So all day Sophie sat by Charles’s window with a cup of cocoa in her lap, and kept lookout. She was watching for policemen, and for cello players. Almost nobody went by, and those who did were hidden by umbrellas. She strained her ears for cello music, until her head roared and she heard requiems behind every horse and cart. Every few minutes she crossed and uncrossed her fingers.

The cup of cocoa grew a skin, and then grew cold. Sophie did not notice. The rain did not stop.

When Sophie went to bed, the rain was torrential. She woke again, though, to hear the clock striking two, and the downpour slowed to a drizzle. The clouds were blowing across the moon, and the moonlight flashed on and off inside her room, like Morse code.

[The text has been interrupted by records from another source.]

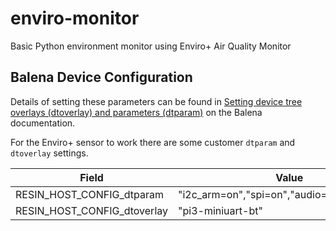 # enviro-monitor

Basic Python environment monitor using Enviro+ Air Quality Monitor

## Balena Device Configuration

Details of setting these parameters can be found in [Setting device tree overlays (dtoverlay) and parameters (dtparam)](https://docs.balena.io/reference/OS/advanced/#setting-device-tree-overlays-dtoverlay-and-parameters-dtparam) on the Balena documentation.

For the Enviro+ sensor to work there are some customer `dtparam` and `dtoverlay` settings.

| Field                       | Value                                         |
| --------------------------- | --------------------------------------------- |
| RESIN_HOST_CONFIG_dtparam   | "i2c_arm=on","spi=on","audio=on","serial=off" |
| RESIN_HOST_CONFIG_dtoverlay | "pi3-miniuart-bt"                             | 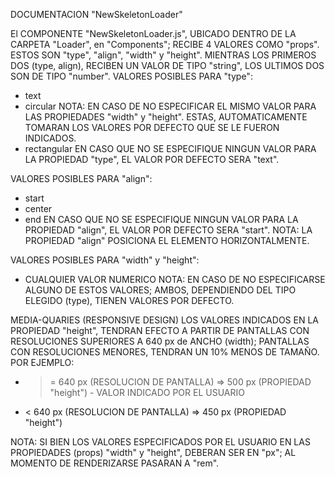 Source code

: DOCUMENTACION "NewSkeletonLoader"

El COMPONENTE "NewSkeletonLoader.js", UBICADO DENTRO DE LA CARPETA "Loader", en "Components"; RECIBE 4 VALORES COMO
"props". ESTOS SON "type", "align", "width" y "height". MIENTRAS LOS PRIMEROS DOS (type, align), RECIBEN UN VALOR 
DE TIPO "string", LOS ULTIMOS DOS SON DE TIPO "number".
VALORES POSIBLES PARA "type":
- text
- circular
NOTA: EN CASO DE NO ESPECIFICAR EL MISMO VALOR PARA LAS PROPIEDADES "width" y "height". ESTAS, AUTOMATICAMENTE TOMARAN LOS VALORES POR DEFECTO QUE SE LE FUERON INDICADOS. 
- rectangular
EN CASO QUE NO SE ESPECIFIQUE NINGUN VALOR PARA LA PROPIEDAD "type", EL VALOR POR DEFECTO SERA "text".

VALORES POSIBLES PARA "align":
- start
- center
- end 
EN CASO QUE NO SE ESPECIFIQUE NINGUN VALOR PARA LA PROPIEDAD "align", EL VALOR POR DEFECTO SERA "start".
NOTA: LA PROPIEDAD "align" POSICIONA EL ELEMENTO HORIZONTALMENTE.

VALORES POSIBLES PARA "width" y "height":
- CUALQUIER VALOR NUMERICO
NOTA: EN CASO DE NO ESPECIFICARSE ALGUNO DE ESTOS VALORES; AMBOS, DEPENDIENDO DEL TIPO ELEGIDO (type), TIENEN VALORES POR
DEFECTO.

MEDIA-QUARIES (RESPONSIVE DESIGN)
LOS VALORES INDICADOS EN LA PROPIEDAD "height", TENDRAN EFECTO A PARTIR DE PANTALLAS CON RESOLUCIONES SUPERIORES A 640 px de ANCHO (width); PANTALLAS CON RESOLUCIONES MENORES, TENDRAN UN 10% MENOS DE TAMAÑO. POR EJEMPLO:
- >= 640 px (RESOLUCION DE PANTALLA) => 500 px (PROPIEDAD "height") - VALOR INDICADO POR EL USUARIO
- < 640 px (RESOLUCION DE PANTALLA) => 450 px (PROPIEDAD "height")

NOTA: SI BIEN LOS VALORES ESPECIFICADOS POR EL USUARIO EN LAS PROPIEDADES (props) "width" y "height", DEBERAN SER EN "px";
AL MOMENTO DE RENDERIZARSE PASARAN A "rem".
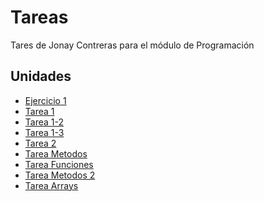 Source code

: # Tareas
Tares de Jonay Contreras para el módulo de Programación
## Unidades
- [Ejercicio 1](ejercicio1)
- [Tarea 1](tarea1)
- [Tarea 1-2](tarea1(2))
- [Tarea 1-3](tarea1(3))
- [Tarea 2](tarea2)
- [Tarea Metodos](tareaMetodos)
- [Tarea Funciones](tarea-funciones)
- [Tarea Metodos 2](trabajoMetodos2)
- [Tarea Arrays](tareaArrays)

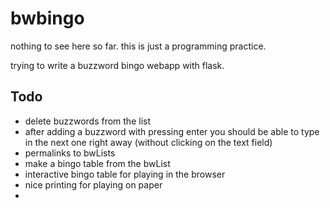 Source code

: # bwbingo
nothing to see here so far.
this is just a programming practice.

trying to write a buzzword bingo webapp with flask.

## Todo
 * delete buzzwords from the list
 * after adding a buzzword with pressing enter you should be able to type in the next one right away (without clicking on the text field)
 * permalinks to bwLists
 * make a bingo table from the bwList
 * interactive bingo table for playing in the browser
 * nice printing for playing on paper
 * 
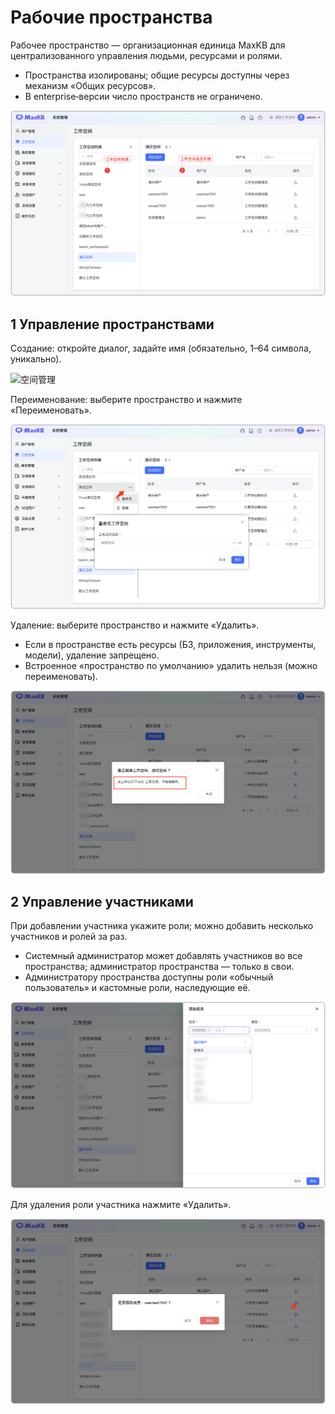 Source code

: # Рабочие пространства

Рабочее пространство — организационная единица MaxKB для централизованного управления людьми, ресурсами и ролями.

- Пространства изолированы; общие ресурсы доступны через механизм «Общих ресурсов».
- В enterprise‑версии число пространств не ограничено.

![空间管理](../../img/system/workspace.png)


## 1 Управление пространствами

Создание: откройте диалог, задайте имя (обязательно, 1–64 символа, уникально).

![空间管理](../../img/system/%20create_workspace.png)

Переименование: выберите пространство и нажмите «Переименовать».

![空间管理](../../img/system/rename_workspace.png)

Удаление: выберите пространство и нажмите «Удалить». 

- Если в пространстве есть ресурсы (БЗ, приложения, инструменты, модели), удаление запрещено.
- Встроенное «пространство по умолчанию» удалить нельзя (можно переименовать).

![空间管理](../../img/system/delete_workspace.png)



## 2 Управление участниками

При добавлении участника укажите роли; можно добавить несколько участников и ролей за раз.

- Системный администратор может добавлять участников во все пространства; администратор пространства — только в свои.
- Администратору пространства доступны роли «обычный пользователь» и кастомные роли, наследующие её.

![空间管理](../../img/system/create_workspacenumber.png)


Для удаления роли участника нажмите «Удалить».

![空间管理](../../img/system/delete_workspacenumber.png)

Sophie shoved back her covers and jumped up. She felt as awake as day. She pulled on her stockings, and over them her trousers, and two jerseys. Then she cut the tips off the stockings and rolled them back to expose her toes. She clambered out of her skylight, leaving it open, dripping onto the bed.

Matteo was sitting cross-legged by his fire, leaning against the largest chimney stack. He had a knife in one hand, and something pinkish in the other. It looked suspiciously like a skinned rat. Sophie whistled, and he dropped whatever it was into the embers and ran to fetch her across the tightrope.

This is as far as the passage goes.